[Excerpts from a dataset]

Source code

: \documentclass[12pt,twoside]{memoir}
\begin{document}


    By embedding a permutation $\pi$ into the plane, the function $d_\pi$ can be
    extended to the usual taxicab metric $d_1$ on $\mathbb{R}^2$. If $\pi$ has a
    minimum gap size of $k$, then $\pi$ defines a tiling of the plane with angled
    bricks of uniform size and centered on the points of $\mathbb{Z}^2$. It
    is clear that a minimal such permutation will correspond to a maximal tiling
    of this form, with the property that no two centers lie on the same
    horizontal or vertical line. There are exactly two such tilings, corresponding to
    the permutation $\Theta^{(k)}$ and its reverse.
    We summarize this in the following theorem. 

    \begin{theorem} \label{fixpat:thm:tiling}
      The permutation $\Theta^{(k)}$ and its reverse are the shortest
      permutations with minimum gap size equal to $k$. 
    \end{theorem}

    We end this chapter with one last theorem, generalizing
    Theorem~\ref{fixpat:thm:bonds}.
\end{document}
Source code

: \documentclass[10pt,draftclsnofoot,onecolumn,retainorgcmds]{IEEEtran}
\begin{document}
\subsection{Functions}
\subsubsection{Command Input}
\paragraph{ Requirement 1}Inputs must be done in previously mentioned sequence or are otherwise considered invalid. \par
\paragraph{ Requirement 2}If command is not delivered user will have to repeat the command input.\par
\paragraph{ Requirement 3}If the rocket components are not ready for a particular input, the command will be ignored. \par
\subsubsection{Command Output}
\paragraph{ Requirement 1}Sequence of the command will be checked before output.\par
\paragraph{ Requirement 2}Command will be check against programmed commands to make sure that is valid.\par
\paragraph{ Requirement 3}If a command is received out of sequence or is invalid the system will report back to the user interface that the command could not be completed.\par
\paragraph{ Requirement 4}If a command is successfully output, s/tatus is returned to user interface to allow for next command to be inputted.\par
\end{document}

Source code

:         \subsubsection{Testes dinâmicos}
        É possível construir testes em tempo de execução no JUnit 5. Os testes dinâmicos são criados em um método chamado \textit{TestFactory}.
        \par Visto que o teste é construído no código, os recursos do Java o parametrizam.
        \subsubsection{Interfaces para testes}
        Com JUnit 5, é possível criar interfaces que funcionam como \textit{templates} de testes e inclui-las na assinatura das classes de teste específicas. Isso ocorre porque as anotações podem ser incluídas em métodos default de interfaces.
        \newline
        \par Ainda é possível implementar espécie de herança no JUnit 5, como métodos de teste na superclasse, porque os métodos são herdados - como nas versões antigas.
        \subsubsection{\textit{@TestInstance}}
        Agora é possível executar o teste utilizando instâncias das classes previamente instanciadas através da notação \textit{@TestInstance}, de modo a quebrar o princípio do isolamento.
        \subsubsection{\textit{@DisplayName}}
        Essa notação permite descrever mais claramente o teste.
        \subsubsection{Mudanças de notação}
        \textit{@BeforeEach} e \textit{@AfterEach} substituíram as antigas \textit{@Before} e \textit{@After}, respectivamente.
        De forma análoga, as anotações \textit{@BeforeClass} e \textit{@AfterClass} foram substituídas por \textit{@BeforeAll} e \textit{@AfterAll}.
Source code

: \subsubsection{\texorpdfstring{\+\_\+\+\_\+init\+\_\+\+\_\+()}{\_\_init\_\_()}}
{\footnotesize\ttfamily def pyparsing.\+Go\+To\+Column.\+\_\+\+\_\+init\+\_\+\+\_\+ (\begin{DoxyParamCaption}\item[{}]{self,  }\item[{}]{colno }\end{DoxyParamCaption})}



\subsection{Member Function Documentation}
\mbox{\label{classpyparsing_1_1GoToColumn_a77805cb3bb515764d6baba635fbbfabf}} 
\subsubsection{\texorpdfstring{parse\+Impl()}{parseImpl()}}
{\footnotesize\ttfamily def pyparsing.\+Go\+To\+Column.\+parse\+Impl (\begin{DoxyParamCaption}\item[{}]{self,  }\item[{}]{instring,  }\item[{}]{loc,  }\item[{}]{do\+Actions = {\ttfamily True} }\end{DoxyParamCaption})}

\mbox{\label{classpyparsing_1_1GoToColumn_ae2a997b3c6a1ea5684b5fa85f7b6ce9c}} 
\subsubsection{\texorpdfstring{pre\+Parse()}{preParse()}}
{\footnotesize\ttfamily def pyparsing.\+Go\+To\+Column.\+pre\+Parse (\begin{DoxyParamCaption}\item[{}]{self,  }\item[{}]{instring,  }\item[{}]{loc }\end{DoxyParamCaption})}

Exercise directions — Return every record above exactly, line by line.

Solution —
Source code

: \documentclass[12pt,twoside]{memoir}
\begin{document}


    By embedding a permutation $\pi$ into the plane, the function $d_\pi$ can be
    extended to the usual taxicab metric $d_1$ on $\mathbb{R}^2$. If $\pi$ has a
    minimum gap size of $k$, then $\pi$ defines a tiling of the plane with angled
    bricks of uniform size and centered on the points of $\mathbb{Z}^2$. It
    is clear that a minimal such permutation will correspond to a maximal tiling
    of this form, with the property that no two centers lie on the same
    horizontal or vertical line. There are exactly two such tilings, corresponding to
    the permutation $\Theta^{(k)}$ and its reverse.
    We summarize this in the following theorem. 

    \begin{theorem} \label{fixpat:thm:tiling}
      The permutation $\Theta^{(k)}$ and its reverse are the shortest
      permutations with minimum gap size equal to $k$. 
    \end{theorem}

    We end this chapter with one last theorem, generalizing
    Theorem~\ref{fixpat:thm:bonds}.
\end{document}
Source code

: \documentclass[10pt,draftclsnofoot,onecolumn,retainorgcmds]{IEEEtran}
\begin{document}
\subsection{Functions}
\subsubsection{Command Input}
\paragraph{ Requirement 1}Inputs must be done in previously mentioned sequence or are otherwise considered invalid. \par
\paragraph{ Requirement 2}If command is not delivered user will have to repeat the command input.\par
\paragraph{ Requirement 3}If the rocket components are not ready for a particular input, the command will be ignored. \par
\subsubsection{Command Output}
\paragraph{ Requirement 1}Sequence of the command will be checked before output.\par
\paragraph{ Requirement 2}Command will be check against programmed commands to make sure that is valid.\par
\paragraph{ Requirement 3}If a command is received out of sequence or is invalid the system will report back to the user interface that the command could not be completed.\par
\paragraph{ Requirement 4}If a command is successfully output, s/tatus is returned to user interface to allow for next command to be inputted.\par
\end{document}

Source code

:         \subsubsection{Testes dinâmicos}
        É possível construir testes em tempo de execução no JUnit 5. Os testes dinâmicos são criados em um método chamado \textit{TestFactory}.
        \par Visto que o teste é construído no código, os recursos do Java o parametrizam.
        \subsubsection{Interfaces para testes}
        Com JUnit 5, é possível criar interfaces que funcionam como \textit{templates} de testes e inclui-las na assinatura das classes de teste específicas. Isso ocorre porque as anotações podem ser incluídas em métodos default de interfaces.
        \newline
        \par Ainda é possível implementar espécie de herança no JUnit 5, como métodos de teste na superclasse, porque os métodos são herdados - como nas versões antigas.
        \subsubsection{\textit{@TestInstance}}
        Agora é possível executar o teste utilizando instâncias das classes previamente instanciadas através da notação \textit{@TestInstance}, de modo a quebrar o princípio do isolamento.
        \subsubsection{\textit{@DisplayName}}
        Essa notação permite descrever mais claramente o teste.
        \subsubsection{Mudanças de notação}
        \textit{@BeforeEach} e \textit{@AfterEach} substituíram as antigas \textit{@Before} e \textit{@After}, respectivamente.
        De forma análoga, as anotações \textit{@BeforeClass} e \textit{@AfterClass} foram substituídas por \textit{@BeforeAll} e \textit{@AfterAll}.
Source code

: \subsubsection{\texorpdfstring{\+\_\+\+\_\+init\+\_\+\+\_\+()}{\_\_init\_\_()}}
{\footnotesize\ttfamily def pyparsing.\+Go\+To\+Column.\+\_\+\+\_\+init\+\_\+\+\_\+ (\begin{DoxyParamCaption}\item[{}]{self,  }\item[{}]{colno }\end{DoxyParamCaption})}



\subsection{Member Function Documentation}
\mbox{\label{classpyparsing_1_1GoToColumn_a77805cb3bb515764d6baba635fbbfabf}} 
\subsubsection{\texorpdfstring{parse\+Impl()}{parseImpl()}}
{\footnotesize\ttfamily def pyparsing.\+Go\+To\+Column.\+parse\+Impl (\begin{DoxyParamCaption}\item[{}]{self,  }\item[{}]{instring,  }\item[{}]{loc,  }\item[{}]{do\+Actions = {\ttfamily True} }\end{DoxyParamCaption})}

\mbox{\label{classpyparsing_1_1GoToColumn_ae2a997b3c6a1ea5684b5fa85f7b6ce9c}} 
\subsubsection{\texorpdfstring{pre\+Parse()}{preParse()}}
{\footnotesize\ttfamily def pyparsing.\+Go\+To\+Column.\+pre\+Parse (\begin{DoxyParamCaption}\item[{}]{self,  }\item[{}]{instring,  }\item[{}]{loc }\end{DoxyParamCaption})}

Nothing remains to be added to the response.